Aí, tem que ver a mente da pessoa: ele não fica preso. Porque reconhece o obstáculo, reconhece a falha e aspira o benefício dos seres, livra-se daquilo.
Mas isso são as contradições. Há contradições com a ação sexual, com roubo**.** E essas contradições com o roubo se veem mesmo nos relatos franciscanos. São Francisco roubando frutas para dar para o discípulo que estava doente. Rouba uvas e dá. Então surge o proprietário e bate nele. Ele ri e acha que o proprietário está certo em bater nele. Agradece porque está [apanhando], mas não devolve as frutas. Acha que foi bem feito. Há uma contradição, ele faz aquilo por compaixão, sofre a ação, o carma da ação e a consequência da ação feita, e ele lida com aquela contradição assim.

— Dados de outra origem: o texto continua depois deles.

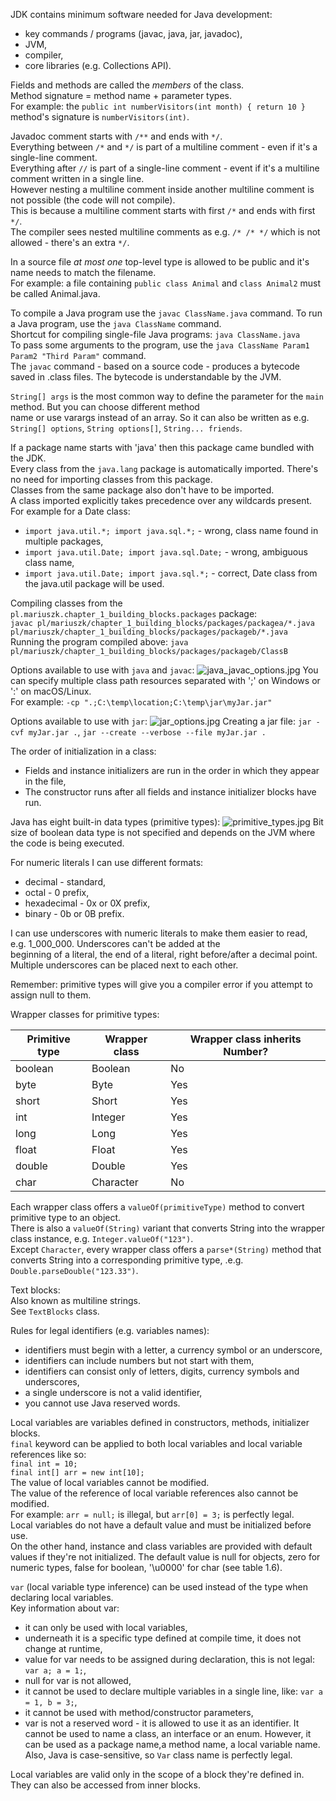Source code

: JDK contains minimum software needed for Java development:
* key commands / programs (javac, java, jar, javadoc),
* JVM,
* compiler,
* core libraries (e.g. Collections API).

Fields and methods are called the *members* of the class.\
Method signature = method name + parameter types.\
For example: the `public int numberVisitors(int month) { return 10 }` method's signature is `numberVisitors(int)`.

Javadoc comment starts with `/**` and ends with `*/`.\
Everything between `/*` and `*/` is part of a multiline comment - even if it's a single-line comment.\
Everything after `//` is part of a single-line comment - event if it's a multiline comment written in a single line.\
However nesting a multiline comment inside another multiline comment is not possible (the code will not compile).\
This is because a multiline comment starts with first `/*` and ends with first `*/`.\
The compiler sees nested multiline comments as e.g. `/* /* */` which is not allowed - there's an extra `*/`.

In a source file *at most one* top-level type is allowed to be public and it's name needs to match the filename.\
For example: a file containing `public class Animal` and `class Animal2` must be called Animal.java.

To compile a Java program use the `javac ClassName.java` command. To run a Java program, use the `java ClassName` command.\
Shortcut for compiling single-file Java programs: `java ClassName.java`\
To pass some arguments to the program, use the `java ClassName Param1 Param2 "Third Param"` command.\
The `javac` command - based on a source code - produces a bytecode saved in .class files. The bytecode is understandable by the JVM.

`String[] args` is the most common way to define the parameter for the `main` method. But you can choose different method\
name or use varargs instead of an array. So it can also be written as e.g. `String[] options`, `String options[]`, `String... friends`.

If a package name starts with 'java' then this package came bundled with the JDK.\
Every class from the `java.lang` package is automatically imported. There's no need for importing classes from this package.\
Classes from the same package also don't have to be imported.\
A class imported explicitly takes precedence over any wildcards present. For example for a Date class:
* `import java.util.*; import java.sql.*;` - wrong, class name found in multiple packages,
* `import java.util.Date; import java.sql.Date;` - wrong, ambiguous class name,
* `import java.util.Date; import java.sql.*;` - correct, Date class from the java.util package will be used.

Compiling classes from the `pl.mariuszk.chapter_1_building_blocks.packages` package:\
`javac pl/mariuszk/chapter_1_building_blocks/packages/packagea/*.java pl/mariuszk/chapter_1_building_blocks/packages/packageb/*.java`\
Running the program compiled above: `java pl/mariuszk/chapter_1_building_blocks/packages/packageb/ClassB`

Options available to use with `java` and `javac`:
![java_javac_options.jpg](imgs%2Fjava_javac_options.jpg)
You can specify multiple class path resources separated with ';' on Windows or ':' on macOS/Linux.\
For example: `-cp ".;C:\temp\location;C:\temp\jar\myJar.jar"`

Options available to use with `jar`:
![jar_options.jpg](imgs%2Fjar_options.jpg)
Creating a jar file: `jar -cvf myJar.jar .`, `jar --create --verbose --file myJar.jar .`

The order of initialization in a class:
* Fields and instance initializers are run in the order in which they appear in the file,
* The constructor runs after all fields and instance initializer blocks have run.

Java has eight built-in data types (primitive types):
![primitive_types.jpg](imgs%2Fprimitive_types.jpg)
Bit size of boolean data type is not specified and depends on the JVM where the code is being executed.

For numeric literals I can use different formats:
* decimal - standard,
* octal - 0 prefix,
* hexadecimal - 0x or 0X prefix,
* binary - 0b or 0B prefix.

I can use underscores with numeric literals to make them easier to read, e.g. 1_000_000. Underscores can't be added at the\
beginning of a literal, the end of a literal, right before/after a decimal point. Multiple underscores can be placed next to each other.

Remember: primitive types will give you a compiler error if you attempt to assign null to them.

Wrapper classes for primitive types:

| Primitive type | Wrapper class | Wrapper class inherits Number? |
|----------------|---------------|--------------------------------|
| boolean        | Boolean       | No                             |
| byte           | Byte          | Yes                            |
| short          | Short         | Yes                            |
| int            | Integer       | Yes                            |
| long           | Long          | Yes                            |
| float          | Float         | Yes                            |
| double         | Double        | Yes                            |
| char           | Character     | No                             |

Each wrapper class offers a `valueOf(primitiveType)` method to convert primitive type to an object.\
There is also a `valueOf(String)` variant that converts String into the wrapper class instance, e.g. `Integer.valueOf("123")`.\
Except `Character`, every wrapper class offers a `parse*(String)` method that converts String into a corresponding 
primitive type, .e.g. `Double.parseDouble("123.33")`.

Text blocks:\
Also known as multiline strings.\
See `TextBlocks` class.

Rules for legal identifiers (e.g. variables names):
* identifiers must begin with a letter, a currency symbol or an underscore,
* identifiers can include numbers but not start with them,
* identifiers can consist only of letters, digits, currency symbols and underscores,
* a single underscore is not a valid identifier,
* you cannot use Java reserved words.

Local variables are variables defined in constructors, methods, initializer blocks.\
`final` keyword can be applied to both local variables and local variable references like so:\
`final int = 10;`\
`final int[] arr = new int[10];`\
The value of local variables cannot be modified.\
The value of the reference of local variable references also cannot be modified.\
For example: `arr = null;` is illegal, but `arr[0] = 3;` is perfectly legal.\
Local variables do not have a default value and must be initialized before use.\
On the other hand, instance and class variables are provided with default values if they're not initialized. The default value
is null for objects, zero for numeric types, false for boolean, '\u0000' for char (see table 1.6).

`var` (local variable type inference) can be used instead of the type when declaring local variables.\
Key information about var:
* it can only be used with local variables,
* underneath it is a specific type defined at compile time, it does not change at runtime,
* value for var needs to be assigned during declaration, this is not legal: `var a; a = 1;`,
* null for var is not allowed,
* it cannot be used to declare multiple variables in a single line, like: `var a = 1, b = 3;`,
* it cannot be used with method/constructor parameters,
* var is not a reserved word - it is allowed to use it as an identifier. It cannot be used to name a class, an interface or an enum.
However, it can be used as a package name,a  method name, a local variable name. Also, Java is case-sensitive, so 
`Var` class name is perfectly legal.

Local variables are valid only in the scope of a block they're defined in. They can also be accessed from inner blocks.

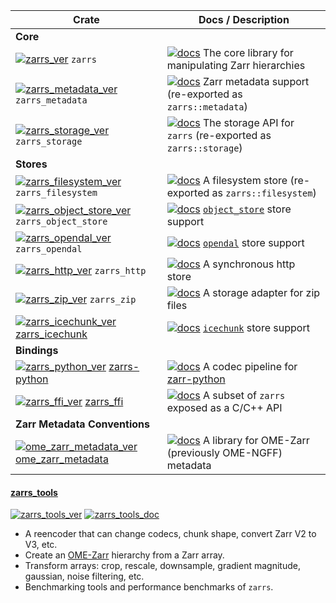 | Crate                                                                                         | Docs / Description                                                                                                              |
| --------------------------------------------------------------------------------------------- | ------------------------------------------------------------------------------------------------------------------------------- |
| **Core**                                                                                      |                                                                                                                                 |
| [![zarrs_ver]](https://crates.io/crates/zarrs) `zarrs`                                        | [![docs]](https://docs.rs/zarrs) The core library for manipulating Zarr hierarchies                                             |
| [![zarrs_metadata_ver]](https://crates.io/crates/zarrs_metadata) `zarrs_metadata`             | [![docs]](https://docs.rs/zarrs_metadata) Zarr metadata support (re-exported as `zarrs::metadata`)                              |
| [![zarrs_storage_ver]](https://crates.io/crates/zarrs_storage) `zarrs_storage`                | [![docs]](https://docs.rs/zarrs_storage) The storage API for `zarrs` (re-exported as `zarrs::storage`)                          |
| **Stores**                                                                                    |                                                                                                                                 |
| [![zarrs_filesystem_ver]](https://crates.io/crates/zarrs_filesystem) `zarrs_filesystem`       | [![docs]](https://docs.rs/zarrs_filesystem) A filesystem store (re-exported as `zarrs::filesystem`)                             |
| [![zarrs_object_store_ver]](https://crates.io/crates/zarrs_object_store) `zarrs_object_store` | [![docs]](https://docs.rs/zarrs_object_store) [`object_store`](https://docs.rs/object_store/latest/object_store/) store support |
| [![zarrs_opendal_ver]](https://crates.io/crates/zarrs_opendal) `zarrs_opendal`                | [![docs]](https://docs.rs/zarrs_opendal) [`opendal`](https://docs.rs/opendal/latest/opendal/) store support                     |
| [![zarrs_http_ver]](https://crates.io/crates/zarrs_http) `zarrs_http`                         | [![docs]](https://docs.rs/zarrs_http) A synchronous http store                                                                  |
| [![zarrs_zip_ver]](https://crates.io/crates/zarrs_zip) `zarrs_zip`                            | [![docs]](https://docs.rs/zarrs_zip) A storage adapter for zip files                                                            |
| [![zarrs_icechunk_ver]](https://crates.io/crates/zarrs_icechunk) [zarrs_icechunk]             | [![docs]](https://docs.rs/zarrs_icechunk) [`icechunk`](https://docs.rs/icechunk/latest/icechunk/) store support                 |
| **Bindings**                                                                                  |                                                                                                                                 |
| [![zarrs_python_ver]](https://pypi.org/project/zarrs/) [zarrs-python]                         | [![docs]](https://zarrs-python.readthedocs.io/en/latest/) A codec pipeline for [zarr-python]                                  |
| [![zarrs_ffi_ver]](https://crates.io/crates/zarrs_ffi) [zarrs_ffi]                            | [![docs]](https://docs.rs/zarrs_ffi) A subset of `zarrs` exposed as a C/C++ API                                                 |
| **Zarr Metadata Conventions**                                                                 |                                                                                                                                 |
| [![ome_zarr_metadata_ver]](https://crates.io/crates/ome_zarr_metadata) [ome_zarr_metadata]    | [![docs]](https://docs.rs/ome_zarr_metadata)  A library for OME-Zarr (previously OME-NGFF) metadata                             |

[docs]: https://img.shields.io/badge/docs-brightgreen
[zarrs_ver]: https://img.shields.io/crates/v/zarrs
[zarrs_metadata_ver]: https://img.shields.io/crates/v/zarrs_metadata
[zarrs_storage_ver]: https://img.shields.io/crates/v/zarrs_storage
[zarrs_filesystem_ver]: https://img.shields.io/crates/v/zarrs_filesystem
[zarrs_http_ver]: https://img.shields.io/crates/v/zarrs_http
[zarrs_object_store_ver]: https://img.shields.io/crates/v/zarrs_object_store
[zarrs_opendal_ver]: https://img.shields.io/crates/v/zarrs_opendal
[zarrs_zip_ver]: https://img.shields.io/crates/v/zarrs_zip
[zarrs_icechunk_ver]: https://img.shields.io/crates/v/zarrs_icechunk
[zarrs_icechunk]: https://github.com/LDeakin/zarrs_icechunk
[zarrs_ffi_ver]: https://img.shields.io/crates/v/zarrs_ffi
[zarrs_ffi]: https://github.com/LDeakin/zarrs_ffi
[zarrs_tools_ver]: https://img.shields.io/crates/v/zarrs_tools
[zarrs_python_ver]: https://img.shields.io/pypi/v/zarrs
[zarrs-python]: https://github.com/ilan-gold/zarrs-python
[zarr-python]: https://github.com/zarr-developers/zarr-python
[ome_zarr_metadata_ver]: https://img.shields.io/crates/v/ome_zarr_metadata
[ome_zarr_metadata]: https://github.com/LDeakin/rust_ome_zarr_metadata

#### [zarrs_tools]
[![zarrs_tools_ver]](https://crates.io/crates/zarrs_tools) [![zarrs_tools_doc]](https://docs.rs/zarrs_tools)

[zarrs_tools]: https://github.com/LDeakin/zarrs_tools
[zarrs_tools_ver]: https://img.shields.io/crates/v/zarrs_tools.svg
[zarrs_tools_doc]: https://docs.rs/zarrs_tools/badge.svg

  - A reencoder that can change codecs, chunk shape, convert Zarr V2 to V3, etc.
  - Create an [OME-Zarr](https://ngff.openmicroscopy.org/latest/) hierarchy from a Zarr array.
  - Transform arrays: crop, rescale, downsample, gradient magnitude, gaussian, noise filtering, etc.
  - Benchmarking tools and performance benchmarks of `zarrs`.
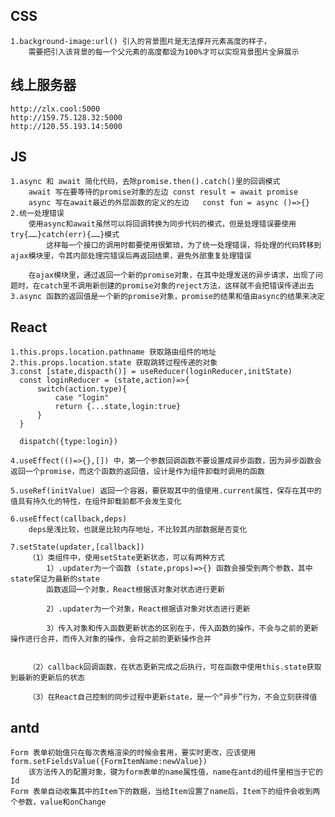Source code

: ## CSS
    1.background-image:url() 引入的背景图片是无法撑开元素高度的样子，
        需要把引入该背景的每一个父元素的高度都设为100%才可以实现背景图片全屏展示


## 线上服务器
    http://zlx.cool:5000
    http://159.75.128.32:5000
    http://120.55.193.14:5000
    
## JS
    1.async 和 await 简化代码，去除promise.then().catch()里的回调模式
        await 写在要等待的promise对象的左边 const result = await promise
        async 写在await最近的外层函数的定义的左边   const fun = async ()=>{}
    2.统一处理错误
        使用async和await虽然可以将回调转换为同步代码的模式，但是处理错误要使用try{……}catch(err){……}模式
            这样每一个接口的调用时都要使用很繁琐，为了统一处理错误，将处理的代码转移到ajax模块里，令其内部处理完错误后再返回结果，避免外部重复处理错误
        
        在ajax模块里，通过返回一个新的promise对象，在其中处理发送的异步请求，出现了问题时，在catch里不调用新创建的promise对象的reject方法，这样就不会把错误传递出去
    3.async 函数的返回值是一个新的promise对象，promise的结果和值由async的结果来决定
        
    


## React
    1.this.props.location.pathname 获取路由组件的地址
    2.this.props.location.state 获取跳转过程传递的对象
    3.const [state,dispacth()] = useReducer(loginReducer,initState)
      const loginReducer = (state,action)=>{
          switch(action.type){
              case "login"
              return {...state,login:true}
          }
      }

      dispatch({type:login})

    4.useEffect(()=>{},[]) 中，第一个参数回调函数不要设置成异步函数，因为异步函数会返回一个promise，而这个函数的返回值，设计是作为组件卸载时调用的函数

    5.useRef(initValue) 返回一个容器，要获取其中的值使用.current属性，保存在其中的值具有持久化的特性，在组件卸载前都不会发生变化

    6.useEffect(callback,deps) 
        deps是浅比较，也就是比较内存地址，不比较其内部数据是否变化

    7.setState(updater,[callback])
        （1）类组件中，使用setState更新状态，可以有两种方式
            1）.updater为一个函数 (state,props)=>{} 函数会接受到两个参数，其中state保证为最新的state
            函数返回一个对象，React根据该对象对状态进行更新
            
            2）.updater为一个对象，React根据该对象对状态进行更新

            3）传入对象和传入函数更新状态的区别在于，传入函数的操作，不会与之前的更新操作进行合并，而传入对象的操作，会将之前的更新操作合并


        （2）callback回调函数，在状态更新完成之后执行，可在函数中使用this.state获取到最新的更新后的状态

        （3）在React自己控制的同步过程中更新state，是一个“异步”行为，不会立刻获得值




## antd
    Form 表单初始值只在每次表格渲染的时候会套用，要实时更改，应该使用form.setFieldsValue({FormItemName:newValue})
        该方法传入的配置对象，键为form表单的name属性值，name在antd的组件里相当于它的Id
    Form 表单自动收集其中的Item下的数据，当给Item设置了name后，Item下的组件会收到两个参数，value和onChange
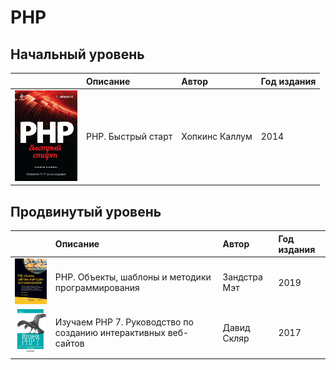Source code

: # PHP

## Начальный уровень
||Описание|Автор|Год издания|
|:-:|:---|:---|:---|
|<img src="images/6006377343.jpg" width="100">|PHP. Быстрый старт|Хопкинс Каллум|2014|

## Продвинутый уровень
||Описание|Автор|Год издания|
|:-:|:-|:-|:-|
|<img src="images/1037901193.jpg" width="100">|PHP. Объекты, шаблоны и методики программирования | Зандстра Мэт| 2019|
|<img src="images/1016798871.jpg" width="150">|Изучаем PHP 7. Руководство по созданию интерактивных веб-сайтов|Давид Скляр|2017|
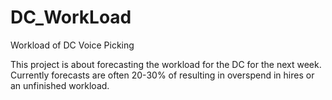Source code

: DC_WorkLoad
===========

Workload of DC Voice Picking

This project is about forecasting the workload for the DC for the next week.
Currently forecasts are often 20-30% of resulting in overspend in hires or 
an unfinished workload.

Em seguida vem a fala sobre não mentir, com suas contradições. Por exemplo: a pessoa mente e salva a vida de alguém. Se a pessoa diz a verdade, o outro está morto; se mente, ela engana a outra pessoa. Mas não matou. Assim, nós vemos que todos os aspectos das regras são imperfeitos. Não temos como evitar uma natural imperfeição disso, porque tudo se dá dentro do samsara.
Nós temos uma motivação, que é a seguinte: não queremos matar, não queremos roubar, não queremos praticar sexo impróprio, nem agredir com palavras, nem mentir, nem criar discórdias. Não queremos gerar confusão nenhuma, e vamos andando como podemos: um pouco nós fazemos, porque nos encontramos no meio do samsara e não conseguimos evitar.
Não conseguimos evitar que a nossa ação tenha várias consequências.
Observando o Buda constatamos que o próprio Buda, fazendo a ação búdica completamente iluminada, não é entendido pelos seres que, eventualmente, se sentem prejudicados.
Essa é a questão.
Alegria pessoal! Aqui está cheio de bodisatvas. (Eu digo isso para que eles fiquem orgulhosos, e depois afundem no samsara, essa é a ideia!).